Another area of improvement is monitoring. Forefront UAG SP1 introduces integrated monitoring of DirectAccess connections in the Forefront UAG Web Monitor tool. The DirectAccess monitor provides a list of currently logged on users, including machine and user account, IPv6 source address, level of access (infrastructure or intranet), and health status if NAP is being used.
This information, which Figure 5 shows, is persisted in the local SQL Server database. You can use the Forefront Threat Management Gateway (TMG) management tool, which is also included in the Forefront UAG SP1 installation, to view the historical data. You can also configure logging to a remote SQL Server machine, which is great for consolidating logs from servers in an array.
Speaking of arrays, the Web Monitor tool now includes a consolidated status view of all the DirectAccess servers in an array, indicating the health condition for each array member, as Figure 6 shows. The Web Monitor tool can be used remotely from any browser, providing operators an easy way to quickly check the status of the DirectAccess infrastructure.
Forefront UAG SP1 incorporates several improvements to ease DirectAccess deployment. The UAG DirectAccess Configuration Wizard can now configure DirectAccess settings across multiple domains, as well as use existing GPOs for client, gateway, and application server configuration instead of creating new ones. The flexibility also exists to link these GPOs to organizational units (OUs) instead of using groups and to customize the names of the GPOs directly from the wizard.
NAP configuration is also integrated into the UAG DirectAccess Configuration Wizard. If NAP is selected, Forefront UAG SP1 sets up Health Registration Authority (HRA) and Network Policy Server (NPS) on the UAG server and configures the network policies for reporting and enforcing system health requirements on the DirectAccess clients. The NAP components report into the Forefront UAG monitoring and logging infrastructure, so administrators can see the latest information in the Web Monitor tool and query the SQL Server database for historical data about client health status.

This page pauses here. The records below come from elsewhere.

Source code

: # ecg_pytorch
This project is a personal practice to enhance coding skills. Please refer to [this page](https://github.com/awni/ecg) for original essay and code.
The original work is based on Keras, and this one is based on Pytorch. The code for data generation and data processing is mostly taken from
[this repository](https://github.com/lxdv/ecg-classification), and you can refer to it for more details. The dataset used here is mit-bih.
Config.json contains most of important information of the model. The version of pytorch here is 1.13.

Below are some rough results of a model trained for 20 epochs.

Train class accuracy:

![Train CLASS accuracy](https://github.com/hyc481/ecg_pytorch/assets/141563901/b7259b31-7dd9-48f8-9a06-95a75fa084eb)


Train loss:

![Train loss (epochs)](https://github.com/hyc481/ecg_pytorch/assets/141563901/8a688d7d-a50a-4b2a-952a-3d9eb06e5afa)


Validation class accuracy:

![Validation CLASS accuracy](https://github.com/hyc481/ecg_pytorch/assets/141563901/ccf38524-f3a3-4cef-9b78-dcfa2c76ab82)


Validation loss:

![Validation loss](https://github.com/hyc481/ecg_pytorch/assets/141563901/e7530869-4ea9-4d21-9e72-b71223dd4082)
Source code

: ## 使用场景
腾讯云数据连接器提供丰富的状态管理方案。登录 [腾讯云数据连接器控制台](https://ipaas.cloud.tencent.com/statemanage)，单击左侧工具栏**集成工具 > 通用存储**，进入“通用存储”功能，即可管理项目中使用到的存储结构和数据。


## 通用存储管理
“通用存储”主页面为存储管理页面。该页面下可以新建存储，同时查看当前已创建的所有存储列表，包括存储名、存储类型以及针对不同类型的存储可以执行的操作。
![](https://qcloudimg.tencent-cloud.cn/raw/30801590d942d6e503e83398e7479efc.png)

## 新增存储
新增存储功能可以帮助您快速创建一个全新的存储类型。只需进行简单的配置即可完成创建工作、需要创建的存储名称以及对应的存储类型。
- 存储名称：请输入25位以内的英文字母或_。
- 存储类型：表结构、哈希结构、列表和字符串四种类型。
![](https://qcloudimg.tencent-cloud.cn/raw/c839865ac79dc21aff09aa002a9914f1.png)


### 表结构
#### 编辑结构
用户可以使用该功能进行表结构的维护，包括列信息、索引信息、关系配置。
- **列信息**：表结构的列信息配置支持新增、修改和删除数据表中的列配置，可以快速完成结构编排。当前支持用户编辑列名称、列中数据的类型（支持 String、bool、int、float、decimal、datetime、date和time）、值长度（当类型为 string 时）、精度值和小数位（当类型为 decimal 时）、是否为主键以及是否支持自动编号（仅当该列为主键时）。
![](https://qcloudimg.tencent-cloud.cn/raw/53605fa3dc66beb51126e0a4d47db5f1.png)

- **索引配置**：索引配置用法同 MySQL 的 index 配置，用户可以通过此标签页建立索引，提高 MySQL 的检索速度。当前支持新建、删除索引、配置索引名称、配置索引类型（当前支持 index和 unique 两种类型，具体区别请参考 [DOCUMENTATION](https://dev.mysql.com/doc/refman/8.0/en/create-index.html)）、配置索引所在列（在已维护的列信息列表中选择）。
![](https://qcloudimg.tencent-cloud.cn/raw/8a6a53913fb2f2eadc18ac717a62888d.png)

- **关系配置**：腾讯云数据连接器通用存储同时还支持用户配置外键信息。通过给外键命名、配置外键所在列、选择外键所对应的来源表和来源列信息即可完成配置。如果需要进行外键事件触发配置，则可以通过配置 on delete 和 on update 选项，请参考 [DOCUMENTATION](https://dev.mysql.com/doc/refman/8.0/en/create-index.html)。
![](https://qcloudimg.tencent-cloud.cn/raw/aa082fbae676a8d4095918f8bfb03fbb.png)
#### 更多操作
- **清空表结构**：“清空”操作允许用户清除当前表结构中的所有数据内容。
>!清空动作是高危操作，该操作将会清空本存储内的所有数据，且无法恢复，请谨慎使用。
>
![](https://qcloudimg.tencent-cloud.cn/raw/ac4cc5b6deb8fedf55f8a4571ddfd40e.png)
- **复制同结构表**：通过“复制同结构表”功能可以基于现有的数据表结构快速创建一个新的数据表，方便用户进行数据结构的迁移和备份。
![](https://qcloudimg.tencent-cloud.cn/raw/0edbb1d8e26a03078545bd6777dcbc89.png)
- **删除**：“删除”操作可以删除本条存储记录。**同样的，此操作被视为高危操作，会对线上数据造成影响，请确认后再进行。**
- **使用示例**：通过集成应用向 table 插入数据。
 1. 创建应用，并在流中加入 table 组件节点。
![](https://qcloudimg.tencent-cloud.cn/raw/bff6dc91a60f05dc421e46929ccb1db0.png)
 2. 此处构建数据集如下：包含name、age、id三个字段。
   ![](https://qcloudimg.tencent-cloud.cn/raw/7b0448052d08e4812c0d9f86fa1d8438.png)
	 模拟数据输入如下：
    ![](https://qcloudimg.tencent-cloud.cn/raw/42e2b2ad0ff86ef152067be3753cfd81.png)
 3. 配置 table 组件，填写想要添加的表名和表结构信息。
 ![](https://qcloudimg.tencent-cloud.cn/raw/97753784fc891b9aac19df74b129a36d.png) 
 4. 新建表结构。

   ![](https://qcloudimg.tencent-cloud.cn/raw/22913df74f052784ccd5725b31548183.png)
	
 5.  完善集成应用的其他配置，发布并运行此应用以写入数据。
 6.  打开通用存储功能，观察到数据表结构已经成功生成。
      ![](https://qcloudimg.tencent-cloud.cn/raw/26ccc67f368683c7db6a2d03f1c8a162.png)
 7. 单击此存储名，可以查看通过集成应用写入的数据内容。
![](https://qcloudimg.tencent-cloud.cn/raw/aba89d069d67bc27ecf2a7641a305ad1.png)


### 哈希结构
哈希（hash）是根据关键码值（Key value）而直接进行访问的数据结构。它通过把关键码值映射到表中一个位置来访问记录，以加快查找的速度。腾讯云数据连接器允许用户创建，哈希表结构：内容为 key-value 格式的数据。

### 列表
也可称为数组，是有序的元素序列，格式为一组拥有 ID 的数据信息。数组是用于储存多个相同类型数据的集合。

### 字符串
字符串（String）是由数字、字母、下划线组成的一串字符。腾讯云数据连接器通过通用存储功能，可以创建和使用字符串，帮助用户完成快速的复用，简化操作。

On the client side, the DCA tool configuration is now part of the UAG DirectAccess Configuration Wizard, and its settings are incorporated into the client configuration GPO. Deploying the tool still isn’t part of the wizard, but because the tool installation package consists of a single Windows Installer (MSI) file, organizations could even use the same GPO to install it.
Overall, Forefront UAG SP1 is a huge step forward in making DirectAccess more secure, simpler to deploy, and easier to operate. With the increasing mobility of the workforce and the trend toward deperimeterization reaching many enterprises, no Windows 7 deployment is complete without a remote access and management technology—and DirectAccess is now an even stronger contender for this role.